[Start of section]
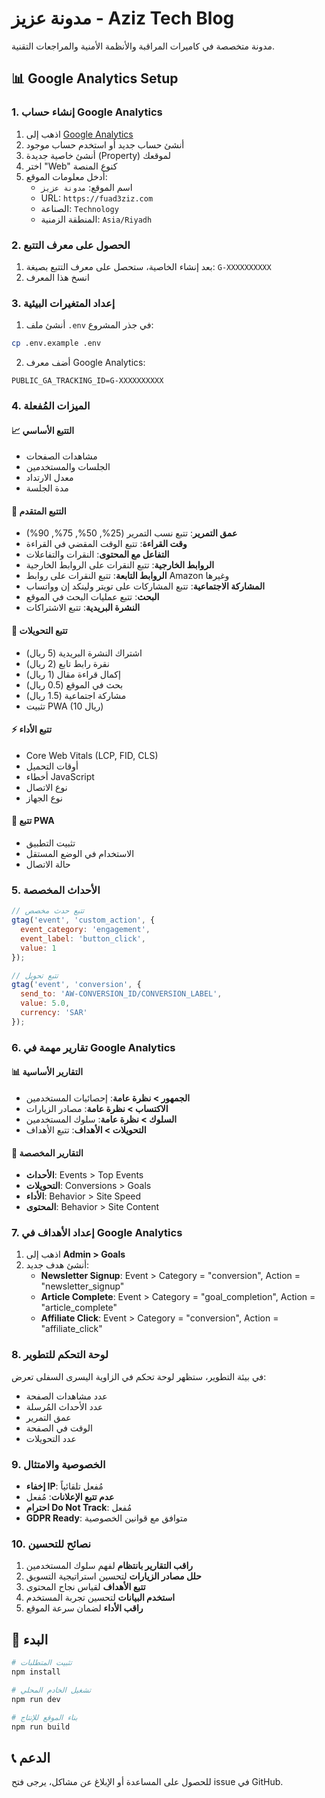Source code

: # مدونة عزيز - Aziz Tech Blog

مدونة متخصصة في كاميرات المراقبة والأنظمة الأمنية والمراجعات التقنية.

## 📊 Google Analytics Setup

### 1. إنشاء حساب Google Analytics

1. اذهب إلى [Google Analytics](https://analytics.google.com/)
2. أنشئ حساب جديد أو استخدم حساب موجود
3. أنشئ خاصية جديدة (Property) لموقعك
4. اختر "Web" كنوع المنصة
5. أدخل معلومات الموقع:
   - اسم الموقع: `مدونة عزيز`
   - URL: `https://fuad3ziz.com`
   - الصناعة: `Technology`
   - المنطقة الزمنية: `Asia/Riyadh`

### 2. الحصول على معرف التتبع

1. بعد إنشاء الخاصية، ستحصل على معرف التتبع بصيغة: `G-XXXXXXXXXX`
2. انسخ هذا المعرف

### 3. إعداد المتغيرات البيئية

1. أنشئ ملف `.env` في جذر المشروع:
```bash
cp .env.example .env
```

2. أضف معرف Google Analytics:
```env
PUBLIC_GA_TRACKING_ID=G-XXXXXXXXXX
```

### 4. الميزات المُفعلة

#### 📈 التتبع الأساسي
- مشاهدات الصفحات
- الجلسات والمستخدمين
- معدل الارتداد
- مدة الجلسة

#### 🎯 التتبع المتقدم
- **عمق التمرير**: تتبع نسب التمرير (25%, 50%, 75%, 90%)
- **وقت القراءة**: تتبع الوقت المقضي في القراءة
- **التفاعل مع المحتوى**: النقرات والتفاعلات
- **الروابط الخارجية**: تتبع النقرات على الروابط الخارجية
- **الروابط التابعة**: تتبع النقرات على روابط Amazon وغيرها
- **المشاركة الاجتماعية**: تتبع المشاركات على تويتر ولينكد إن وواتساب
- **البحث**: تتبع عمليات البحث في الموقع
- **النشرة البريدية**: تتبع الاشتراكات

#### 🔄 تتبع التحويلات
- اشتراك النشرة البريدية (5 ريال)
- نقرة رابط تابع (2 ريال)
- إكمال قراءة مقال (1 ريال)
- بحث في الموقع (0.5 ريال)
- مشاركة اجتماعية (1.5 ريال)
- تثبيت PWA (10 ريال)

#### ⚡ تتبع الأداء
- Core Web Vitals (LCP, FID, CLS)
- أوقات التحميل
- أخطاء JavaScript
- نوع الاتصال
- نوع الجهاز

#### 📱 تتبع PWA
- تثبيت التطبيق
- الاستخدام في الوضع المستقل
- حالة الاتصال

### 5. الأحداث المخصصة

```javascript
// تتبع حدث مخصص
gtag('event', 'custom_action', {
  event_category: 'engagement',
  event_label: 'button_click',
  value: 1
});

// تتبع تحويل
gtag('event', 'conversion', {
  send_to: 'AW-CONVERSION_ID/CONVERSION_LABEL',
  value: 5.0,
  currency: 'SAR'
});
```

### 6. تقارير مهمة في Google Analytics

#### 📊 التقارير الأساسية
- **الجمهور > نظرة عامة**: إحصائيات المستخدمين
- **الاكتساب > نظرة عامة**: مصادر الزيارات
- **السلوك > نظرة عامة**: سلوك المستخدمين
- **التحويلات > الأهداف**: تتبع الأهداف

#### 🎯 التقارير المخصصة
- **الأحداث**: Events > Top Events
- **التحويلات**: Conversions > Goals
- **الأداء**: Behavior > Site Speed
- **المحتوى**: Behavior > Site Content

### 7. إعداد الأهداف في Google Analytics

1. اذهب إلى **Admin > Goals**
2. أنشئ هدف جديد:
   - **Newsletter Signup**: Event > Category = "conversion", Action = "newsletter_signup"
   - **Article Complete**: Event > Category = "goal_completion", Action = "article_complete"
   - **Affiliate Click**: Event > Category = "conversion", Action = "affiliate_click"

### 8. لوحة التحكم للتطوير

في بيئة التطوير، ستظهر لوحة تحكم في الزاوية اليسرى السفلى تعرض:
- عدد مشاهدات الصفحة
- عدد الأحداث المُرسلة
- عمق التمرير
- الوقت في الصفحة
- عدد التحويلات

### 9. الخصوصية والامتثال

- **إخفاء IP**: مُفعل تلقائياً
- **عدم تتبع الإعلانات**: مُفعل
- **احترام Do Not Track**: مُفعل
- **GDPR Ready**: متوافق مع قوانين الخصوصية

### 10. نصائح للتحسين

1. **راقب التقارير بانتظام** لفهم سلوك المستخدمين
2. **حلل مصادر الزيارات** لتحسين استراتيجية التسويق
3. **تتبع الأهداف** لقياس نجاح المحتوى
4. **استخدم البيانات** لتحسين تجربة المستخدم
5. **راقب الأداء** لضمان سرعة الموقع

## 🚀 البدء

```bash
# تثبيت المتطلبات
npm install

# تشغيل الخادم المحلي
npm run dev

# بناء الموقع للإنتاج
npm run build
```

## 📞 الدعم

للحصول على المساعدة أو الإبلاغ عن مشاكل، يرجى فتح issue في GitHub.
[End of section]
[Start of section]
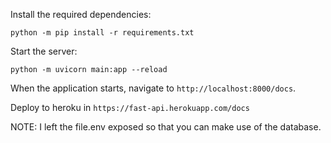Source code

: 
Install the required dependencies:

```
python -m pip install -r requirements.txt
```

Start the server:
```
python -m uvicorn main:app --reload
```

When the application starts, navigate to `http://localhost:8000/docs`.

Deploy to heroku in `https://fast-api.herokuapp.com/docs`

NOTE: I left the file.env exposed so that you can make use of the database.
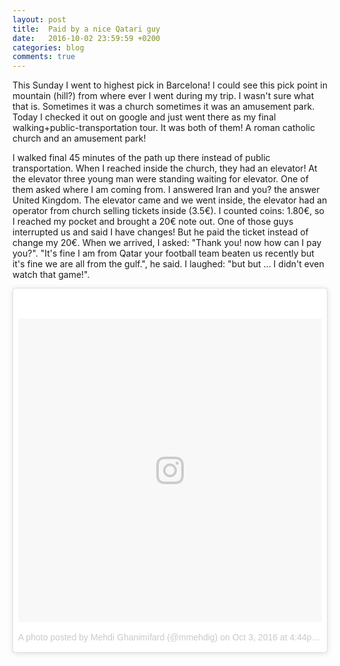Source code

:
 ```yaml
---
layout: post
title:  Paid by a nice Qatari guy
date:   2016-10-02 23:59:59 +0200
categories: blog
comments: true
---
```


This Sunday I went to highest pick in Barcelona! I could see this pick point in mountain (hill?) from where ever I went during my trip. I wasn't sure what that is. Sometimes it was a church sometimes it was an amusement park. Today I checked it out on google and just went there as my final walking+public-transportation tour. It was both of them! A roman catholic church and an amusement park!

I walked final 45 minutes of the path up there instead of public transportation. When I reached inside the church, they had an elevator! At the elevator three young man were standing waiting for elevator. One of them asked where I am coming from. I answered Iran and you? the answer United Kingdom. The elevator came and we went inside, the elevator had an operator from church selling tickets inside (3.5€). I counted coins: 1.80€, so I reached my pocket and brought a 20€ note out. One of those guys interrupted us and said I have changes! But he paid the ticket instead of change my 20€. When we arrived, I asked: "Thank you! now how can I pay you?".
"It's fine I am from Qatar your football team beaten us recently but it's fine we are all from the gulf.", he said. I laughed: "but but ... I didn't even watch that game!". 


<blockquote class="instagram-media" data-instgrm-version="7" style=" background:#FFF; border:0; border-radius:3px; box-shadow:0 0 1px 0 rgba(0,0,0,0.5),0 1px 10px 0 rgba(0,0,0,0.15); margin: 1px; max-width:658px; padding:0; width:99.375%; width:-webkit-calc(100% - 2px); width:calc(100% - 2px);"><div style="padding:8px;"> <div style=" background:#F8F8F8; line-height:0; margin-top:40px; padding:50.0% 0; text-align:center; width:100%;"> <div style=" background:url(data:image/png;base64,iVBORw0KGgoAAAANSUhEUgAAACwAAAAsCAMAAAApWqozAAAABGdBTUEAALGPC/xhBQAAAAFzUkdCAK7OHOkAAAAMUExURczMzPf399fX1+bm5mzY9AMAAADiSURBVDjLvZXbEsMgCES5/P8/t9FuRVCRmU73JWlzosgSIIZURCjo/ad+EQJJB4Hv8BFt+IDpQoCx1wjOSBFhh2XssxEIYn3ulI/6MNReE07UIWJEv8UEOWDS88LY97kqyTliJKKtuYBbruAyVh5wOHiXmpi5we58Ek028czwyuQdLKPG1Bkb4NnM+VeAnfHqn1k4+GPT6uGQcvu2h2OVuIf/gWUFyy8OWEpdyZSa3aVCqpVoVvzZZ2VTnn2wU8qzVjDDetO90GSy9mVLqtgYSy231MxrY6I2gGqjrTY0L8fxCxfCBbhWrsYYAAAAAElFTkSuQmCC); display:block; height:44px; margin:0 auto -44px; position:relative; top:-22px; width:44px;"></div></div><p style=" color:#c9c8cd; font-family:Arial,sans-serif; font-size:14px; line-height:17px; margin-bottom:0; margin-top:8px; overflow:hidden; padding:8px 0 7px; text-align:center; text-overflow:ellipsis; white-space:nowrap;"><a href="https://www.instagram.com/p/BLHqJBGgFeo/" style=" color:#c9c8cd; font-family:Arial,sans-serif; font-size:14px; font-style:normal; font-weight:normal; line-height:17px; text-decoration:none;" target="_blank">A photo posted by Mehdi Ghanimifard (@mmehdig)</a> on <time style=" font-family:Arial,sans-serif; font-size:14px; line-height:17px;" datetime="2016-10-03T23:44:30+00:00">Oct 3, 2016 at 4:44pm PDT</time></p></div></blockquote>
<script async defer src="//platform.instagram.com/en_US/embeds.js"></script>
[End of section]
[Start of section]
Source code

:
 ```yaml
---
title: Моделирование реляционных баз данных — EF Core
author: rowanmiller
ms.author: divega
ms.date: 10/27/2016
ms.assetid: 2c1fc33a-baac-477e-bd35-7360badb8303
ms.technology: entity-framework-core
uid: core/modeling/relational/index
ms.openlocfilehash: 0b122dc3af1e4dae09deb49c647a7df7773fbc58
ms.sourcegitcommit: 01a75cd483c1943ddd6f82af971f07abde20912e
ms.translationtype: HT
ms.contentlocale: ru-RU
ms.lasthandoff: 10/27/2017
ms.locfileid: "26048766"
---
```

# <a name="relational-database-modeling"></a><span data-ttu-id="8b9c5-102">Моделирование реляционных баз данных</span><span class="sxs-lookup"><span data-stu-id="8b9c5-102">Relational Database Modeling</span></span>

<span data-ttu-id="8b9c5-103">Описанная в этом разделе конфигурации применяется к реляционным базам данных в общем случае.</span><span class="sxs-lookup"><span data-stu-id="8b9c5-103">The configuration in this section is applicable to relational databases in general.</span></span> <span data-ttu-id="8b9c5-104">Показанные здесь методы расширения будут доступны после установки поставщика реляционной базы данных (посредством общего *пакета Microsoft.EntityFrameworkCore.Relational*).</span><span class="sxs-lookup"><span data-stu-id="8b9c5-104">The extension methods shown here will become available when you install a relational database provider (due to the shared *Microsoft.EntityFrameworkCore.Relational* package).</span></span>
[End of section]
Aim of the task –
State the number of lines in the data that carry "التتبع", and add nothing to it.

Task result –
4